During the 2007 season, he injured himself against IFK Göteborg (3–1 loss) in August. It was later revealed that he had torn his ACL and would not be able to play until after Euro 2008. Even though he missed a large part of the 2007 season due to the injury he was voted goalkeeper of the year (best in Sweden) in the annual Fotbollsgala 2007. He made a successful comeback from the injury in the summer of 2008, playing 19 matches and gaining back the position has number one in Halmstad.

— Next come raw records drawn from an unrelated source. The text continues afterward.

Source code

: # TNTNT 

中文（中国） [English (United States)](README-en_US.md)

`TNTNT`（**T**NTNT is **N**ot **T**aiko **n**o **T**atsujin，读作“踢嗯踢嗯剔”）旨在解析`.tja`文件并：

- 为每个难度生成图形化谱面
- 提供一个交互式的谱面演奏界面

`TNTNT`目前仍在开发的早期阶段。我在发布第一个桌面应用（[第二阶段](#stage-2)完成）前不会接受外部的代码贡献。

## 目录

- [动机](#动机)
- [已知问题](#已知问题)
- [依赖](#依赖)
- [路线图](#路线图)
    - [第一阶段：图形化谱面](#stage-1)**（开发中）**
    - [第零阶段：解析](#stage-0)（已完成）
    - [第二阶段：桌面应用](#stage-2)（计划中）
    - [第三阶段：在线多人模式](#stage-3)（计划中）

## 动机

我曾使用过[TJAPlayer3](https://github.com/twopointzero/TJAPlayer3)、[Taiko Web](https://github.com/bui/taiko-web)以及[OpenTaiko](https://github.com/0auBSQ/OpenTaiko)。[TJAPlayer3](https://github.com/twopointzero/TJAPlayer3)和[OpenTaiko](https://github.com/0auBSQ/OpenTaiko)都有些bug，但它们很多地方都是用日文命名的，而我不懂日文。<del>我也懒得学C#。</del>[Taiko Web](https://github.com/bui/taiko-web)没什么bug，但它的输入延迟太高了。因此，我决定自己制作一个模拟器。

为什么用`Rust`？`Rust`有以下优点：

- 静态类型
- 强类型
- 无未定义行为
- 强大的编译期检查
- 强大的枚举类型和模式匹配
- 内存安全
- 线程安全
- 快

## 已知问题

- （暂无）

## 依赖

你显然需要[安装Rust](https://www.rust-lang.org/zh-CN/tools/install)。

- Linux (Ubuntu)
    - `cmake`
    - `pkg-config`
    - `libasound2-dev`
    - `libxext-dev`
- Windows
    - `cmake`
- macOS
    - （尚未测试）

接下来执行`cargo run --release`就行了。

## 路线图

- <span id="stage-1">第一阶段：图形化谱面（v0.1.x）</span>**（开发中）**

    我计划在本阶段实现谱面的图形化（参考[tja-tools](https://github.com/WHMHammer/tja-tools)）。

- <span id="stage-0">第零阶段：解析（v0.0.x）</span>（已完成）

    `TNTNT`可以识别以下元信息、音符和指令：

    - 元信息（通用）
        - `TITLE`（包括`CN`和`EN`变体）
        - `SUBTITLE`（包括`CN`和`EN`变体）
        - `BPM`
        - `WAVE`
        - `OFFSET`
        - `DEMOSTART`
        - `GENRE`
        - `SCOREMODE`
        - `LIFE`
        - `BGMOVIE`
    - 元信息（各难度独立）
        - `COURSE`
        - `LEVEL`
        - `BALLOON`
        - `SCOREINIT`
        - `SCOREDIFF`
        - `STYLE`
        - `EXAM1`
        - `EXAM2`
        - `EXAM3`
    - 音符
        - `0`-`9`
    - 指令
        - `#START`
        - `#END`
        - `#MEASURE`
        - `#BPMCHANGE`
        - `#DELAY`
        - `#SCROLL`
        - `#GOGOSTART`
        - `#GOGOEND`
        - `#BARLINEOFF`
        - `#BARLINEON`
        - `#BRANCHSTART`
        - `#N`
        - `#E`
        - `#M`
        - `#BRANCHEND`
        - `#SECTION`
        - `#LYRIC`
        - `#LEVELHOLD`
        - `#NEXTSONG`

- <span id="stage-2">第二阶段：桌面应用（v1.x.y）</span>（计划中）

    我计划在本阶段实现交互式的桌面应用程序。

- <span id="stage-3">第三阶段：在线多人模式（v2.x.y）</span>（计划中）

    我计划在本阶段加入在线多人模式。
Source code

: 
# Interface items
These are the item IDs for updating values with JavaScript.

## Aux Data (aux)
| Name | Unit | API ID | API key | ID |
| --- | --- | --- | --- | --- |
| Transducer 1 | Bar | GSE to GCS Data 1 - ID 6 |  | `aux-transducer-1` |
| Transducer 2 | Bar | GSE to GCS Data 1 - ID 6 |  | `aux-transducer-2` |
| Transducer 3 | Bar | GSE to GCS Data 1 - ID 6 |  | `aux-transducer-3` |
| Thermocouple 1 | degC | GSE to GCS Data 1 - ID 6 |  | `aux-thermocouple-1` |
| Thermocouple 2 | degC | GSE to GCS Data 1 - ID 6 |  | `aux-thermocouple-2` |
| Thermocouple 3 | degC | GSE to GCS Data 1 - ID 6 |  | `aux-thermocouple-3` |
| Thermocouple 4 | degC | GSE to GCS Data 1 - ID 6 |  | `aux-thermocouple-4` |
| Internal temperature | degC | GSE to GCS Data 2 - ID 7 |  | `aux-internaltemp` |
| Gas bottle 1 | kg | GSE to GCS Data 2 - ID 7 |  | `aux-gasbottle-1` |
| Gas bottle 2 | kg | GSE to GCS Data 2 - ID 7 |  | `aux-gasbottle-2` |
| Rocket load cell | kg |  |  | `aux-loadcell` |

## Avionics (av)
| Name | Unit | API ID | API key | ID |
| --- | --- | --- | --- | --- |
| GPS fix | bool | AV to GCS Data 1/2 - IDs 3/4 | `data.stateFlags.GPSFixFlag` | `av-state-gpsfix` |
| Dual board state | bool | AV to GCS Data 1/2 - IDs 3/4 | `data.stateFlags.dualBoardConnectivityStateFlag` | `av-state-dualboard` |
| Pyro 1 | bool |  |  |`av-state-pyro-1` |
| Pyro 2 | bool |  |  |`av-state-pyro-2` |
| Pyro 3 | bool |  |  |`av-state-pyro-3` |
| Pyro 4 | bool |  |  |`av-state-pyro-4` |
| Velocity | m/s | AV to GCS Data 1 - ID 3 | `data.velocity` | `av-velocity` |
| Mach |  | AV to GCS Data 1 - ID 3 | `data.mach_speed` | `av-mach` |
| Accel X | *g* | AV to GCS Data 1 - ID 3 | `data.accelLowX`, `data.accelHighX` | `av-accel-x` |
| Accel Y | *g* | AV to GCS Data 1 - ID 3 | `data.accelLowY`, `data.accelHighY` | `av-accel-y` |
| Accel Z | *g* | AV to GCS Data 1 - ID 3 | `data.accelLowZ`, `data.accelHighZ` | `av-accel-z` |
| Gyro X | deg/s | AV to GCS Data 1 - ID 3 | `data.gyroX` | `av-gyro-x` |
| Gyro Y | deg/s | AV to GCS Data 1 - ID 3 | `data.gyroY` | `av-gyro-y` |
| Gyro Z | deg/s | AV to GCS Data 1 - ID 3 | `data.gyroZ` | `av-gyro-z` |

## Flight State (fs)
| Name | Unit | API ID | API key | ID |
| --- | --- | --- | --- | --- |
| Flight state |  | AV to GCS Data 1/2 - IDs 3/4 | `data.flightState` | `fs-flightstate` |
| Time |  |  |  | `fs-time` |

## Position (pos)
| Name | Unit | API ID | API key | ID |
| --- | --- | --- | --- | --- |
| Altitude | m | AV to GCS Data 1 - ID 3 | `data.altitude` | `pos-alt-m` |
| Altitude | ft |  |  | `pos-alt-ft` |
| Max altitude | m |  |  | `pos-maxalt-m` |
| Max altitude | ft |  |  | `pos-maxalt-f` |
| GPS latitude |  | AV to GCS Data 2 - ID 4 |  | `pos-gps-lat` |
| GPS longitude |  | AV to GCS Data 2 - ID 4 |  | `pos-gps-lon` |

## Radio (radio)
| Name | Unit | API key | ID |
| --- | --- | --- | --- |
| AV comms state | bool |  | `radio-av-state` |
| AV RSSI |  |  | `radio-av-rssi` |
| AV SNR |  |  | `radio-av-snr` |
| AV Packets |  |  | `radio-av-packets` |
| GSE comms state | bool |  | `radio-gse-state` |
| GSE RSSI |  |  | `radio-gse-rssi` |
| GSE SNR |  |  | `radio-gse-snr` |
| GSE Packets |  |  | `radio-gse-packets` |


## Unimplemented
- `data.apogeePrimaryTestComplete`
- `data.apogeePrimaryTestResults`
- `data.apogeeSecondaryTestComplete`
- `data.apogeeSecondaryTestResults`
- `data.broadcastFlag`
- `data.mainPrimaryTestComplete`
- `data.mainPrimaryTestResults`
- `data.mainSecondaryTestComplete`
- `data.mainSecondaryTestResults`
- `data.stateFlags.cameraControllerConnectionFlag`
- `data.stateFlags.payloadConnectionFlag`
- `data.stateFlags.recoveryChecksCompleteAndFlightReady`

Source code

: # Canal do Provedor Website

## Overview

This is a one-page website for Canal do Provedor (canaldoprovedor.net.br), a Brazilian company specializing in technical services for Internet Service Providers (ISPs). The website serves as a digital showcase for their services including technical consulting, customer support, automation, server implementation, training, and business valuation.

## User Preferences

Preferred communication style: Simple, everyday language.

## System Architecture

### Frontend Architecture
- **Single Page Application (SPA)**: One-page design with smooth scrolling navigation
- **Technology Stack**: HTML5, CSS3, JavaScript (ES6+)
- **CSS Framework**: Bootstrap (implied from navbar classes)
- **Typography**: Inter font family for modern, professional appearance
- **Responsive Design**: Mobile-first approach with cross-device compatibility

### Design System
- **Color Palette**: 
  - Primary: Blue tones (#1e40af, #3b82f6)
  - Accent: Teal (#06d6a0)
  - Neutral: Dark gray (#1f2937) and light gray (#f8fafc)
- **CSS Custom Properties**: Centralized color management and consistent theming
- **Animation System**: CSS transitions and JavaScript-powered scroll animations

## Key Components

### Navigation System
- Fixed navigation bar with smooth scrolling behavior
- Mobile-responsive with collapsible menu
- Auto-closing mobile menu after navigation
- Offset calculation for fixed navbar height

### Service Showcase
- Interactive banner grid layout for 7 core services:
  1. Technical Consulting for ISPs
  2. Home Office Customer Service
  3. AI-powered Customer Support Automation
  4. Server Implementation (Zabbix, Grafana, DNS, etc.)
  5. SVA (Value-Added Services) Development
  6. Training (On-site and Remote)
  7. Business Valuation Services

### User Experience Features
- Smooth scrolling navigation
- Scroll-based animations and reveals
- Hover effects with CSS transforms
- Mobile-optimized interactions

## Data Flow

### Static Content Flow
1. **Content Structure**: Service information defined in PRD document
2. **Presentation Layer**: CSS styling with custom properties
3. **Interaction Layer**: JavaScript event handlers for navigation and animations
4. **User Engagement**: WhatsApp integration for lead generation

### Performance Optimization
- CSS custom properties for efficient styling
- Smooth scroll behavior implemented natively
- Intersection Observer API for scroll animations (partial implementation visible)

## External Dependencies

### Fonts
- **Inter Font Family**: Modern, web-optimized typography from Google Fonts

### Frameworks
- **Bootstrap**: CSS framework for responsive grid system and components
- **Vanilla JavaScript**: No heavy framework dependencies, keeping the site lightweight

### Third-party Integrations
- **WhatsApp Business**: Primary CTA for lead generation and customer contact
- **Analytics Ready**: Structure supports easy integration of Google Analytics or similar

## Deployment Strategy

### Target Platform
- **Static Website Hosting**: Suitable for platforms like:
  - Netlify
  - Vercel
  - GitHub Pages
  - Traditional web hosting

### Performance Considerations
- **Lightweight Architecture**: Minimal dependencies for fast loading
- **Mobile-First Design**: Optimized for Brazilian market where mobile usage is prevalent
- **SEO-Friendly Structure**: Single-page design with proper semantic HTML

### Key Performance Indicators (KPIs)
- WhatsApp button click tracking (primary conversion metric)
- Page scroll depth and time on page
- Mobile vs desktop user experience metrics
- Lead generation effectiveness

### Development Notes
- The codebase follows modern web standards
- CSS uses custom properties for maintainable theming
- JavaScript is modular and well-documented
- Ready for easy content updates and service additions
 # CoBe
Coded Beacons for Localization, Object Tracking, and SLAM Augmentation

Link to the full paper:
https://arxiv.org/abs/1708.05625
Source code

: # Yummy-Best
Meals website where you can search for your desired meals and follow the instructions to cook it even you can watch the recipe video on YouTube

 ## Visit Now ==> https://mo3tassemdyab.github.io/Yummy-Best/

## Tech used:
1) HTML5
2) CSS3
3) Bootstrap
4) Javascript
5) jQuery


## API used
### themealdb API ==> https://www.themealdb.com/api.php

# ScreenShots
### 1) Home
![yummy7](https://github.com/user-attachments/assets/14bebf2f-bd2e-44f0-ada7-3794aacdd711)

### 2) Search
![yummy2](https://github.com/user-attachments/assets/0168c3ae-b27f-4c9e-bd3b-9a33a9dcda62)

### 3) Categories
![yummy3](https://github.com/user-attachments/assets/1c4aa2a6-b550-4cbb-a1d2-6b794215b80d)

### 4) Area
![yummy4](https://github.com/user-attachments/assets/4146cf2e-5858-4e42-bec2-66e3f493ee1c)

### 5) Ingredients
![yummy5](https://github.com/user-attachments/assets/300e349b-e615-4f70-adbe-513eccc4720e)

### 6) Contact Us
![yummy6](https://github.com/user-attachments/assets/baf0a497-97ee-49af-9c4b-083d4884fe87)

In 2009, he played 27 matches in Allsvenskan.

On 1 September 2009, Bahne announced that he would not sign a new contract with Halmstads BK and that he would leave the club after the season, stating that he wanted to try to play in a bigger league.

On 30 January 2010, Assyriska FF confirmed that they have signed Bahne.

After only one season with Assyriska, Bahne signed a one-year contract with his former club Inter Turku on 8 November 2010.

==International career==
Bahne was one of the candidates to take the place has number one goalkeeper in the Finland national team, after Jussi Jääskeläinen announced about his retirement from the national team and concentrating fully on Bolton Wanderers.

Bahne made two appearances for the senior national team and also played seven games for the Under-21 team.

==Personal life==
Magnus has a brother by the name Martin Bahne who is, in Finland, a well-known actor, who in 2007 played the main role in the movie Raja 1918 (English: The border 1918).